Pamela Anderson at the PETA 35th anniversary party on Sep. 30. The actress was chosen to cover the final nude issue of Playboy. File Photo by Jim Ruymen/UPI | License Photo
LOS ANGELES, Dec. 4 (UPI) -- Pamela Anderson recently went nude for Playboy for the final time.
The 48-year-old actress was chosen to cover the magazine's forthcoming January/February issue, and stripped down for a 12-page inside spread. The company announced the issue will be the last to feature naked women in October.
"I got a call from [Playboy founder Hugh Hefner's] attorney who said, 'We don't want anybody else. There's nobody else, could you do the last cover of Playboy?'" Anderson told Entertainment Tonight of the coveted cover.
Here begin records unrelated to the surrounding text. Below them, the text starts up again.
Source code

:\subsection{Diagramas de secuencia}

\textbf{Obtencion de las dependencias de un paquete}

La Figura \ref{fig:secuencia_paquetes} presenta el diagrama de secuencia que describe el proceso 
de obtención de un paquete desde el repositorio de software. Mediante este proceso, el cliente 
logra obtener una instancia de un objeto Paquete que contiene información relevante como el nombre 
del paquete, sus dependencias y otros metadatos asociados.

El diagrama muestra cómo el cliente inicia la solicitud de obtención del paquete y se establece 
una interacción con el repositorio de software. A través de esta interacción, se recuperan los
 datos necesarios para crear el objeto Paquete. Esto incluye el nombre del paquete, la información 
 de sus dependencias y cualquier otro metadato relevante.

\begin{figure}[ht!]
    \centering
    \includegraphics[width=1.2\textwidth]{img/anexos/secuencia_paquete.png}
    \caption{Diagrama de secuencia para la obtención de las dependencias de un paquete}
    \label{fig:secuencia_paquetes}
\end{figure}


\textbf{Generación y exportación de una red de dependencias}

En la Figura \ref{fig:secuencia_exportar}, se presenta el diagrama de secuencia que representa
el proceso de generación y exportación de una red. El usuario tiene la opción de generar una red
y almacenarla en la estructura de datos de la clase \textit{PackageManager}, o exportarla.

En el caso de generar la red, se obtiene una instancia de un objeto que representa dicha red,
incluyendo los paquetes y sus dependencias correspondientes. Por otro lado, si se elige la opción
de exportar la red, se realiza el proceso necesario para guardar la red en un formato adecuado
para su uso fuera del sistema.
"[I asked my elder son Brandon for permission], and he goes, 'Mom, you've got to do it!'" she shared. "I asked [Dylan] too, and Dylan's like, 'Mom, you know you've done it all.' ...They were really excited for me and I was excited, too."
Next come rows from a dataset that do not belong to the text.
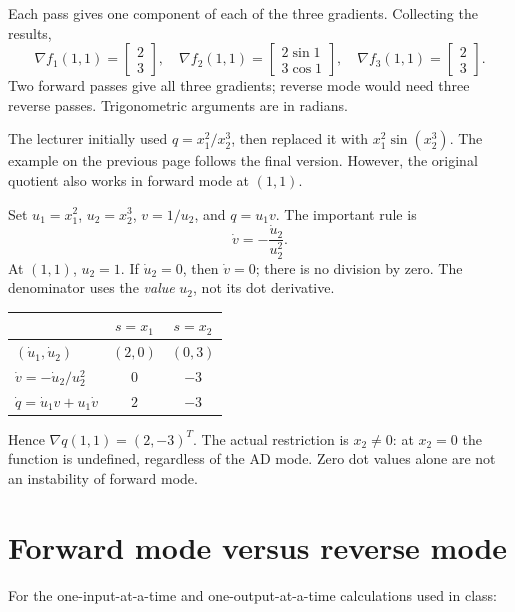 Each pass gives one component of each of the three gradients. Collecting the results,
\[
 \boxed{\nabla f_1(1,1)=\begin{bmatrix}2\\3\end{bmatrix},\quad
 \nabla f_2(1,1)=\begin{bmatrix}2\sin1\\3\cos1\end{bmatrix},\quad
 \nabla f_3(1,1)=\begin{bmatrix}2\\3\end{bmatrix}.}
\]
Two forward passes give all three gradients; reverse mode would need three reverse passes. Trigonometric arguments are in radians.

\clearpage
\begin{remark}
The lecturer initially used $q=x_1^2/x_2^3$, then replaced it with $x_1^2\sin(x_2^3)$. The example on the previous page follows the final version. However, the original quotient also works in forward mode at $(1,1)$.

Set $u_1=x_1^2$, $u_2=x_2^3$, $v=1/u_2$, and $q=u_1v$. The important rule is
\[
 \boxed{\dot v=-\frac{\dot u_2}{u_2^2}.}
\]
At $(1,1)$, $u_2=1$. If $\dot u_2=0$, then $\dot v=0$; there is no division by zero. The denominator uses the \emph{value} $u_2$, not its dot derivative.
\begin{center}
\renewcommand{\arraystretch}{1.3}
\begin{tabular}{lcc}
\toprule
 & $s=x_1$ & $s=x_2$\\
\midrule
$(\dot u_1,\dot u_2)$ & $(2,0)$ & $(0,3)$\\
$\dot v=-\dot u_2/u_2^2$ & $0$ & $-3$\\
$\dot q=\dot u_1v+u_1\dot v$ & $2$ & $-3$\\
\bottomrule
\end{tabular}
\end{center}
Hence $\nabla q(1,1)=(2,-3)^T$. The actual restriction is $x_2\ne0$: at $x_2=0$ the function is undefined, regardless of the AD mode. Zero dot values alone are not an instability of forward mode.
\end{remark}

\section{Forward mode versus reverse mode}
For the one-input-at-a-time and one-output-at-a-time calculations used in class:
The final nude issue marks Anderson's 14th cover for the long-running men's magazine. The actress also appeared in day three of the annual Love magazine advent calendar this week, and went nude for the #CALIFUK issue of Flaunt in October.
"I don't think of myself as beautiful, but I know I have a deep, sensual drive," Anderson told Playboy in the accompanying interview. "People respond to that more than physicality because your spirit never ages. I'm a bit of an exhibitionist, and I like being playful and having fun."
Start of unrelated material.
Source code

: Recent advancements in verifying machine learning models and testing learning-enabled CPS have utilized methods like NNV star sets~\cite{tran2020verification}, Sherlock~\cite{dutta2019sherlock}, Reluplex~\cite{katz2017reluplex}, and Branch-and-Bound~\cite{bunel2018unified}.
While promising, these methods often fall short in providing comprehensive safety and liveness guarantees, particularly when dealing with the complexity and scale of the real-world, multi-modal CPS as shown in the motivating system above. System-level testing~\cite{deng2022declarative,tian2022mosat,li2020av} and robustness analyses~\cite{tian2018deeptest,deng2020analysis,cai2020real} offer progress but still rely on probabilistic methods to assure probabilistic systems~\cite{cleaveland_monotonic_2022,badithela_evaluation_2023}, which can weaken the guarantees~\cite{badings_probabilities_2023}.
"You have to be yourself," she advised. "That's the hardest thing to be. I've been in professional environments where people have tried to change me, and that's when I become like the Hulk and just rip them off my back. Then I'm back to being myself. I try to live my life as honestly as I can."
Pamela Anderson for the January/February issue of Playboy. Photo by Ellen von Unwerth for Playboy
Anderson first covered the magazine in 1989, and last appeared in 2011. Playboy decided to end nude pictorials in light of their increasing irrelevance due to the Internet and continued concern about women's portrayal in the media.